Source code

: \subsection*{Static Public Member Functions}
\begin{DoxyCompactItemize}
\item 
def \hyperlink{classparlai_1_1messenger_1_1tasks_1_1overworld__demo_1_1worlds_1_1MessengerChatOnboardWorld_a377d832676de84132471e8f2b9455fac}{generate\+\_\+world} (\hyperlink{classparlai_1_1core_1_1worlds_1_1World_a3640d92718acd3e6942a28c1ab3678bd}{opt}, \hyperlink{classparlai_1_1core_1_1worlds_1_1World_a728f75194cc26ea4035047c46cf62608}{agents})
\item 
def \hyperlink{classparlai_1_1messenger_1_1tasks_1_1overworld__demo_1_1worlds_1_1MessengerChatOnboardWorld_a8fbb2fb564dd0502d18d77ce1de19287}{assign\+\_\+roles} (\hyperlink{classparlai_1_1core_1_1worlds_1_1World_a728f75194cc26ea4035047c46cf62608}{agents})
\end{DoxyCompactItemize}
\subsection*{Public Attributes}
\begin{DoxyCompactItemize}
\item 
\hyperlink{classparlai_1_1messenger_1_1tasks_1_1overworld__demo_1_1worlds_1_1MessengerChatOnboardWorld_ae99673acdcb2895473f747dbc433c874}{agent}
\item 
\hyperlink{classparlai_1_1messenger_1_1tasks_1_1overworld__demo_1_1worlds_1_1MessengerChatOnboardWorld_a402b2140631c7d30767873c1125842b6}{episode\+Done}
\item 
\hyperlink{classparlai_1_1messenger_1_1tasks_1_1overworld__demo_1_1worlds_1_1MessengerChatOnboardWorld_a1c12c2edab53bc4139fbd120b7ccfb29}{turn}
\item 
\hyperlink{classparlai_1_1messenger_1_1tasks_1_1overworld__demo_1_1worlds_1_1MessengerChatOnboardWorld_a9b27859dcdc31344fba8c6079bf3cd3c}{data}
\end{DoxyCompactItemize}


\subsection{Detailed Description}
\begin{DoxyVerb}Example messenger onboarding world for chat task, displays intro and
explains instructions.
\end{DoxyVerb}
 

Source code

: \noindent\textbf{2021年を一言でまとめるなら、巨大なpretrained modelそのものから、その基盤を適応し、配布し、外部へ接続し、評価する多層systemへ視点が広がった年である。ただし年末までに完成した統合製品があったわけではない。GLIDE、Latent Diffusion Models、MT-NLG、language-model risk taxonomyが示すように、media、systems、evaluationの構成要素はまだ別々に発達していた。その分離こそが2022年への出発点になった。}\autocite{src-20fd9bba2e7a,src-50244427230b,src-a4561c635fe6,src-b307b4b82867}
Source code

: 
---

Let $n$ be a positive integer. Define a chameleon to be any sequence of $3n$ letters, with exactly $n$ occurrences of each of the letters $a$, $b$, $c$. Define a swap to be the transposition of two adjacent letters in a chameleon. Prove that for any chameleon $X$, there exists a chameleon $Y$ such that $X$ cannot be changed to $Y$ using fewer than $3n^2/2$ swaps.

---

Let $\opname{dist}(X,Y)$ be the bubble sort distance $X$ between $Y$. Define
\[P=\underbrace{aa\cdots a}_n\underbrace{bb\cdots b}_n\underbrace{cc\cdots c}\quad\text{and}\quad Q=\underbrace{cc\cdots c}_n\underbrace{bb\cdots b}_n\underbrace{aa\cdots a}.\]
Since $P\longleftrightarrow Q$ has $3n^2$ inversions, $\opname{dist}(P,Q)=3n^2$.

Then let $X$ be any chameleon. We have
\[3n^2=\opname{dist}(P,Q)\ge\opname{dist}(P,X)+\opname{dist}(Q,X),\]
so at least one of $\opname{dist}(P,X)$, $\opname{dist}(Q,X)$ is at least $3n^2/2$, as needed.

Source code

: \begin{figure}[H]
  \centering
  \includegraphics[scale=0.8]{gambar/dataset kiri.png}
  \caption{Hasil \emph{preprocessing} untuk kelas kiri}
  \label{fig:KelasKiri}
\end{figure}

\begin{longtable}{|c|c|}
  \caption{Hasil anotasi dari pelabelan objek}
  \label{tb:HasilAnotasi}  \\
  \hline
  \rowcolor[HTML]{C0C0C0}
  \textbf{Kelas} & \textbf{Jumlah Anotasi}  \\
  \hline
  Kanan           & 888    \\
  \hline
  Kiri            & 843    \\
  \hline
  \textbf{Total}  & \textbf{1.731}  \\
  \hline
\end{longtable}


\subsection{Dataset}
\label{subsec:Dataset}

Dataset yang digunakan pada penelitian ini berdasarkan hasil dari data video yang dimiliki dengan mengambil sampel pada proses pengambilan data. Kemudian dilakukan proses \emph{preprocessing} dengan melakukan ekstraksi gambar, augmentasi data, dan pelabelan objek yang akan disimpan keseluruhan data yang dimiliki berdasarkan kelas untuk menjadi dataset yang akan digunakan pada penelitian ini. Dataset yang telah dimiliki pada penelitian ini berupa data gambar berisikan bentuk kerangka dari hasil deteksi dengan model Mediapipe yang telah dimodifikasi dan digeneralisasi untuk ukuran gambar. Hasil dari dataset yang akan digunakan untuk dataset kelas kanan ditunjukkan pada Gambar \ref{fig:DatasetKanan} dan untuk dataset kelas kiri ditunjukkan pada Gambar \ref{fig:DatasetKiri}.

+++

• **AIM OF THE TASK**
Nothing in the data may be omitted; transcribe it exactly.

• **RESULT FOR THIS EXERCISE**
Source code

: \subsection*{Static Public Member Functions}
\begin{DoxyCompactItemize}
\item 
def \hyperlink{classparlai_1_1messenger_1_1tasks_1_1overworld__demo_1_1worlds_1_1MessengerChatOnboardWorld_a377d832676de84132471e8f2b9455fac}{generate\+\_\+world} (\hyperlink{classparlai_1_1core_1_1worlds_1_1World_a3640d92718acd3e6942a28c1ab3678bd}{opt}, \hyperlink{classparlai_1_1core_1_1worlds_1_1World_a728f75194cc26ea4035047c46cf62608}{agents})
\item 
def \hyperlink{classparlai_1_1messenger_1_1tasks_1_1overworld__demo_1_1worlds_1_1MessengerChatOnboardWorld_a8fbb2fb564dd0502d18d77ce1de19287}{assign\+\_\+roles} (\hyperlink{classparlai_1_1core_1_1worlds_1_1World_a728f75194cc26ea4035047c46cf62608}{agents})
\end{DoxyCompactItemize}
\subsection*{Public Attributes}
\begin{DoxyCompactItemize}
\item 
\hyperlink{classparlai_1_1messenger_1_1tasks_1_1overworld__demo_1_1worlds_1_1MessengerChatOnboardWorld_ae99673acdcb2895473f747dbc433c874}{agent}
\item 
\hyperlink{classparlai_1_1messenger_1_1tasks_1_1overworld__demo_1_1worlds_1_1MessengerChatOnboardWorld_a402b2140631c7d30767873c1125842b6}{episode\+Done}
\item 
\hyperlink{classparlai_1_1messenger_1_1tasks_1_1overworld__demo_1_1worlds_1_1MessengerChatOnboardWorld_a1c12c2edab53bc4139fbd120b7ccfb29}{turn}
\item 
\hyperlink{classparlai_1_1messenger_1_1tasks_1_1overworld__demo_1_1worlds_1_1MessengerChatOnboardWorld_a9b27859dcdc31344fba8c6079bf3cd3c}{data}
\end{DoxyCompactItemize}


\subsection{Detailed Description}
\begin{DoxyVerb}Example messenger onboarding world for chat task, displays intro and
explains instructions.
\end{DoxyVerb}
 

Source code

: \noindent\textbf{2021年を一言でまとめるなら、巨大なpretrained modelそのものから、その基盤を適応し、配布し、外部へ接続し、評価する多層systemへ視点が広がった年である。ただし年末までに完成した統合製品があったわけではない。GLIDE、Latent Diffusion Models、MT-NLG、language-model risk taxonomyが示すように、media、systems、evaluationの構成要素はまだ別々に発達していた。その分離こそが2022年への出発点になった。}\autocite{src-20fd9bba2e7a,src-50244427230b,src-a4561c635fe6,src-b307b4b82867}
Source code

: 
---

Let $n$ be a positive integer. Define a chameleon to be any sequence of $3n$ letters, with exactly $n$ occurrences of each of the letters $a$, $b$, $c$. Define a swap to be the transposition of two adjacent letters in a chameleon. Prove that for any chameleon $X$, there exists a chameleon $Y$ such that $X$ cannot be changed to $Y$ using fewer than $3n^2/2$ swaps.

---

Let $\opname{dist}(X,Y)$ be the bubble sort distance $X$ between $Y$. Define
\[P=\underbrace{aa\cdots a}_n\underbrace{bb\cdots b}_n\underbrace{cc\cdots c}\quad\text{and}\quad Q=\underbrace{cc\cdots c}_n\underbrace{bb\cdots b}_n\underbrace{aa\cdots a}.\]
Since $P\longleftrightarrow Q$ has $3n^2$ inversions, $\opname{dist}(P,Q)=3n^2$.

Then let $X$ be any chameleon. We have
\[3n^2=\opname{dist}(P,Q)\ge\opname{dist}(P,X)+\opname{dist}(Q,X),\]
so at least one of $\opname{dist}(P,X)$, $\opname{dist}(Q,X)$ is at least $3n^2/2$, as needed.

Source code

: \begin{figure}[H]
  \centering
  \includegraphics[scale=0.8]{gambar/dataset kiri.png}
  \caption{Hasil \emph{preprocessing} untuk kelas kiri}
  \label{fig:KelasKiri}
\end{figure}

\begin{longtable}{|c|c|}
  \caption{Hasil anotasi dari pelabelan objek}
  \label{tb:HasilAnotasi}  \\
  \hline
  \rowcolor[HTML]{C0C0C0}
  \textbf{Kelas} & \textbf{Jumlah Anotasi}  \\
  \hline
  Kanan           & 888    \\
  \hline
  Kiri            & 843    \\
  \hline
  \textbf{Total}  & \textbf{1.731}  \\
  \hline
\end{longtable}


\subsection{Dataset}
\label{subsec:Dataset}

Dataset yang digunakan pada penelitian ini berdasarkan hasil dari data video yang dimiliki dengan mengambil sampel pada proses pengambilan data. Kemudian dilakukan proses \emph{preprocessing} dengan melakukan ekstraksi gambar, augmentasi data, dan pelabelan objek yang akan disimpan keseluruhan data yang dimiliki berdasarkan kelas untuk menjadi dataset yang akan digunakan pada penelitian ini. Dataset yang telah dimiliki pada penelitian ini berupa data gambar berisikan bentuk kerangka dari hasil deteksi dengan model Mediapipe yang telah dimodifikasi dan digeneralisasi untuk ukuran gambar. Hasil dari dataset yang akan digunakan untuk dataset kelas kanan ditunjukkan pada Gambar \ref{fig:DatasetKanan} dan untuk dataset kelas kiri ditunjukkan pada Gambar \ref{fig:DatasetKiri}.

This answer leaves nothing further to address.